Author's Note: UGH, finally. This chapter just did not want to be written. We have lots of action and drama and hilarity and other things ahead, and hopefully the next chapter will be easier to get out! Thanks for your patience!
Martha didn't giggle.
She didn't. Really. Not anymore. Not in a long time, as a matter of fact, and it would be really unbecoming of the Savior of the Earth to be squatting in the dirt next to a bemused angel of the Lord, who was standing with her in front of their unconscious human friend, hiding a pastry behind her back and giggling.
On the other hand, decorum was the last thing on her mind today.
"I don't understand what we're doing," Castiel said, very softly, having already been once reprimanded by Martha for speaking too loudly.
"It's Dean's eight-month anniversary back topside," Martha whispered back. "We're gonna celebrate."
Castiel frowned. "That is a meaningless phrase," he said. "Anniversary refers to years."
"Eight month-i-versary," Martha said carelessly. "Whatever. Point is, I thought we'd commemorate it."
A soft rustling of trench coat indicated that Castiel had crouched down next to Martha, and when she turned, she saw his eyes trained on the sleeping Hunter. "It seems a morbid thing to celebrate," he said, his gaze piercing as he studied his charge. "I would assume that Dean would not want to remember his time in the Pit, and in fact, I regret that I was unable to take those memories from him."

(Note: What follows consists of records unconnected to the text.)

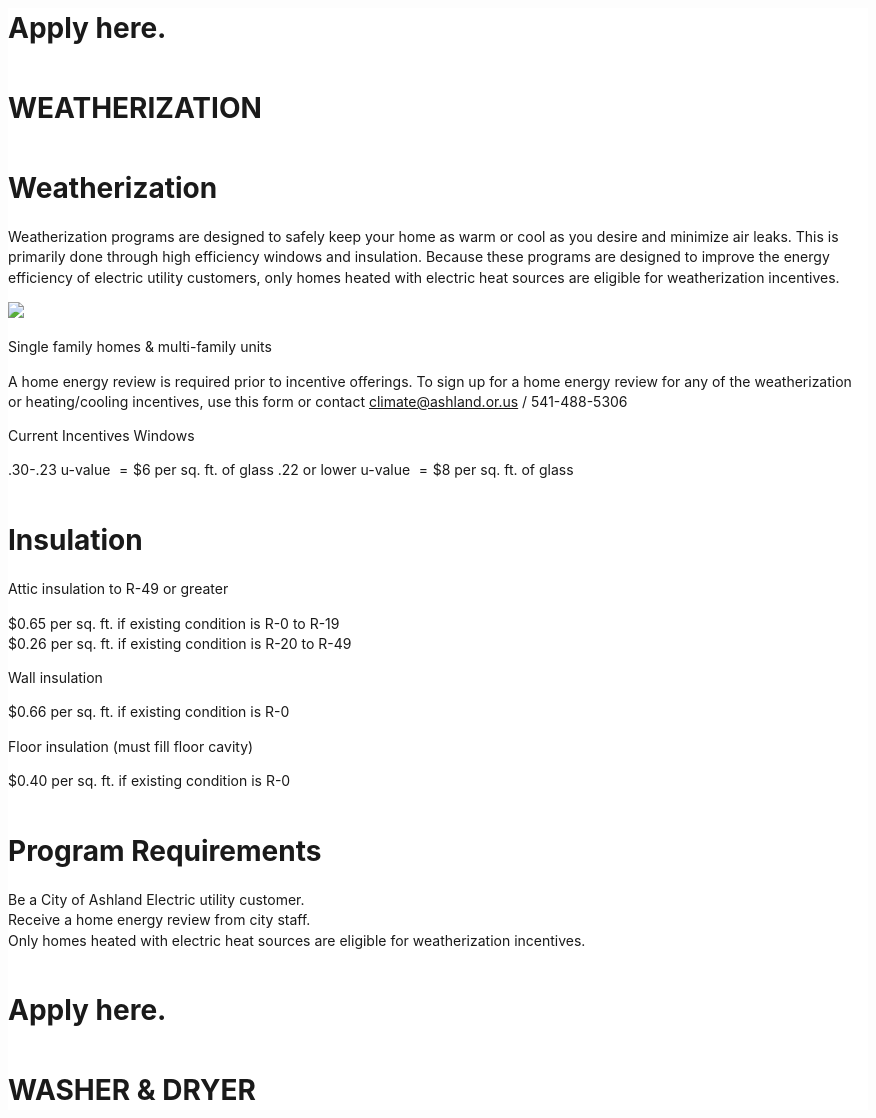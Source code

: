 # Apply here.  

# WEATHERIZATION  

# Weatherization  

Weatherization programs are designed to safely keep your home as warm or cool as you desire and minimize air leaks. This is primarily done through high efficiency windows and insulation. Because these programs are designed to improve the energy efficiency of electric utility customers, only homes heated with electric heat sources are eligible for weatherization incentives.  

![](images/b96fcb3b792562d8af24579237b4493623bccbbf3ead3cd1ae01c89f72bd6939.jpg)  

Single family homes & multi-family units  

A home energy review is required prior to incentive offerings. To sign up for a home energy review for any of the weatherization or heating/cooling incentives, use this form or contact climate@ashland.or.us / 541-488-5306  

Current Incentives Windows  

.30-.23 u-value $=\$6$ per sq. ft. of glass .22 or lower u-value $=\$8$ per sq. ft. of glass  

# Insulation  

Attic insulation to R-49 or greater  

$\$0.65$ per sq. ft. if existing condition is R-0 to R-19   
$\$0.26$ per sq. ft. if existing condition is R-20 to R-49  

Wall insulation  

$\$0.66$ per sq. ft. if existing condition is R-0  

Floor insulation (must fill floor cavity)  

$\$0.40$ per sq. ft. if existing condition is R-0  

# Program Requirements  

Be a City of Ashland Electric utility customer.   
Receive a home energy review from city staff.   
Only homes heated with electric heat sources are eligible for weatherization incentives.  

# Apply here.  

# WASHER & DRYER  
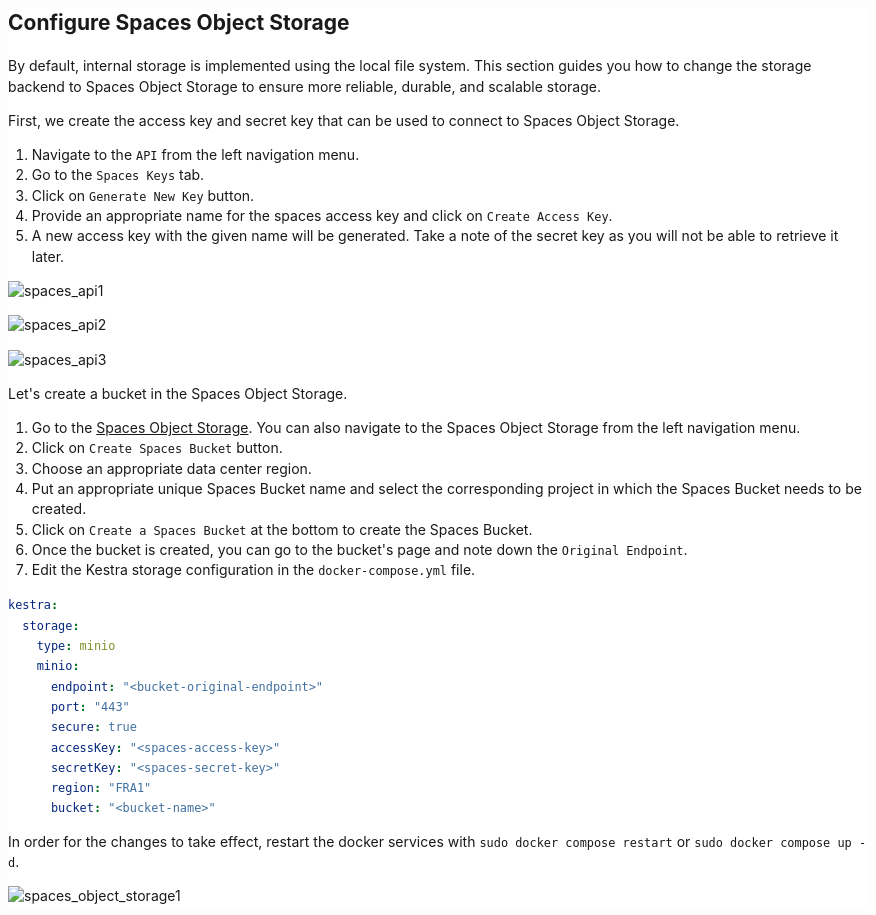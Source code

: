 ## Configure Spaces Object Storage

By default, internal storage is implemented using the local file system. This section guides you how to change the storage backend to Spaces Object Storage to ensure more reliable, durable, and scalable storage.

First, we create the access key and secret key that can be used to connect to Spaces Object Storage.

1. Navigate to the `API` from the left navigation menu.
2. Go to the `Spaces Keys` tab.
3. Click on `Generate New Key` button.
4. Provide an appropriate name for the spaces access key and click on `Create Access Key`.
5. A new access key with the given name will be generated. Take a note of the secret key as you will not be able to retrieve it later.

![spaces_api1](/docs/administrator-guide/deployment/digitalocean-droplet/spaces_api1.png)

![spaces_api2](/docs/administrator-guide/deployment/digitalocean-droplet/spaces_api2.png)

![spaces_api3](/docs/administrator-guide/deployment/digitalocean-droplet/spaces_api3.png)

Let's create a bucket in the Spaces Object Storage.

1. Go to the [Spaces Object Storage](https://cloud.digitalocean.com/spaces). You can also navigate to the Spaces Object Storage from the left navigation menu.
2. Click on `Create Spaces Bucket` button.
3. Choose an appropriate data center region.
4. Put an appropriate unique Spaces Bucket name and select the corresponding project in which the Spaces Bucket needs to be created.
5. Click on `Create a Spaces Bucket` at the bottom to create the Spaces Bucket.
6. Once the bucket is created, you can go to the bucket's page and note down the `Original Endpoint`.
7. Edit the Kestra storage configuration in the `docker-compose.yml` file.

```yaml
kestra:
  storage:
    type: minio
    minio:
      endpoint: "<bucket-original-endpoint>"
      port: "443"
      secure: true
      accessKey: "<spaces-access-key>"
      secretKey: "<spaces-secret-key>"
      region: "FRA1"
      bucket: "<bucket-name>"
```

In order for the changes to take effect, restart the docker services with `sudo docker compose restart` or `sudo docker compose up -d`.

![spaces_object_storage1](/docs/administrator-guide/deployment/digitalocean-droplet/spaces_object_storage1.png)
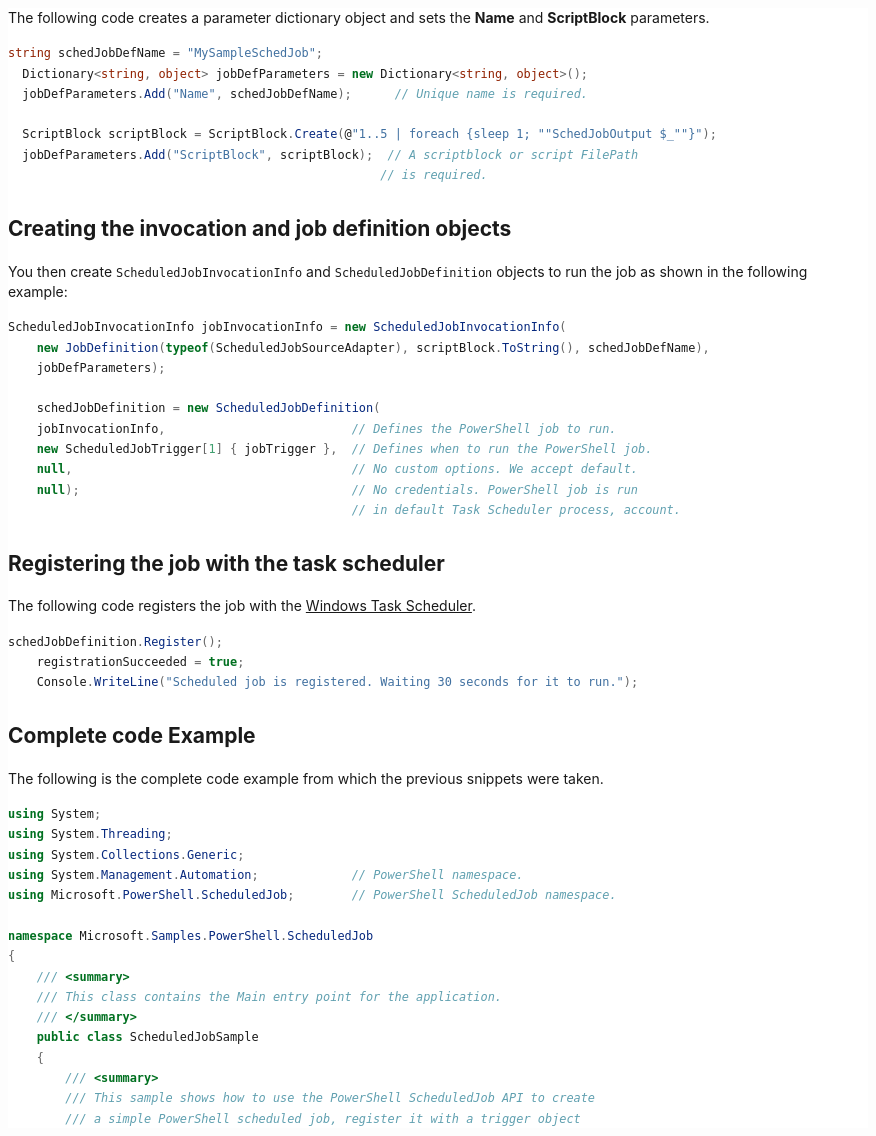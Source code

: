 The following code creates a parameter dictionary object and sets the **Name** and **ScriptBlock**
parameters.

```csharp
string schedJobDefName = "MySampleSchedJob";
  Dictionary<string, object> jobDefParameters = new Dictionary<string, object>();
  jobDefParameters.Add("Name", schedJobDefName);      // Unique name is required.

  ScriptBlock scriptBlock = ScriptBlock.Create(@"1..5 | foreach {sleep 1; ""SchedJobOutput $_""}");
  jobDefParameters.Add("ScriptBlock", scriptBlock);  // A scriptblock or script FilePath
                                                    // is required.

```

## Creating the invocation and job definition objects

You then create `ScheduledJobInvocationInfo` and `ScheduledJobDefinition` objects to run the job as
shown in the following example:

```csharp
ScheduledJobInvocationInfo jobInvocationInfo = new ScheduledJobInvocationInfo(
    new JobDefinition(typeof(ScheduledJobSourceAdapter), scriptBlock.ToString(), schedJobDefName),
    jobDefParameters);

    schedJobDefinition = new ScheduledJobDefinition(
    jobInvocationInfo,                          // Defines the PowerShell job to run.
    new ScheduledJobTrigger[1] { jobTrigger },  // Defines when to run the PowerShell job.
    null,                                       // No custom options. We accept default.
    null);                                      // No credentials. PowerShell job is run
                                                // in default Task Scheduler process, account.

```

## Registering the job with the task scheduler

The following code registers the job with the [Windows Task Scheduler](http://go.microsoft.com/fwlink/?LinkId=251817).

```csharp
schedJobDefinition.Register();
    registrationSucceeded = true;
    Console.WriteLine("Scheduled job is registered. Waiting 30 seconds for it to run.");

```

## Complete code Example

The following is the complete code example from which the previous snippets were taken.

```csharp
using System;
using System.Threading;
using System.Collections.Generic;
using System.Management.Automation;             // PowerShell namespace.
using Microsoft.PowerShell.ScheduledJob;        // PowerShell ScheduledJob namespace.

namespace Microsoft.Samples.PowerShell.ScheduledJob
{
    /// <summary>
    /// This class contains the Main entry point for the application.
    /// </summary>
    public class ScheduledJobSample
    {
        /// <summary>
        /// This sample shows how to use the PowerShell ScheduledJob API to create
        /// a simple PowerShell scheduled job, register it with a trigger object
```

Martha shifted her weight, looking down at Dean herself and smiling a bit. "It's not about that," she said, and felt Castiel turn to her. "It's about...celebrating the fact that he's back. And reminding him that we haven't forgotten what he's been through. That...we're giving him permission to talk about it, if he wants to."
That seemed to take Castiel aback. "Dean must know that I would attend to him," the angel said, sounding a little hurt.
Martha put a hand on his arm, and Castiel stared at it, puzzled. "He does," she said, and the angel's bright blue gaze turned to meet hers. "He knows. He just...he's Dean. Sometimes you have to remind him, even when it should be obvious."
There was evidently no argument from Castiel on that point, as the angel simply went back to studying Dean. The look on his face was strange even for Castiel, and Martha thought about asking him about it. Before she had a chance to, he said, without turning to her, "Thank you, Martha."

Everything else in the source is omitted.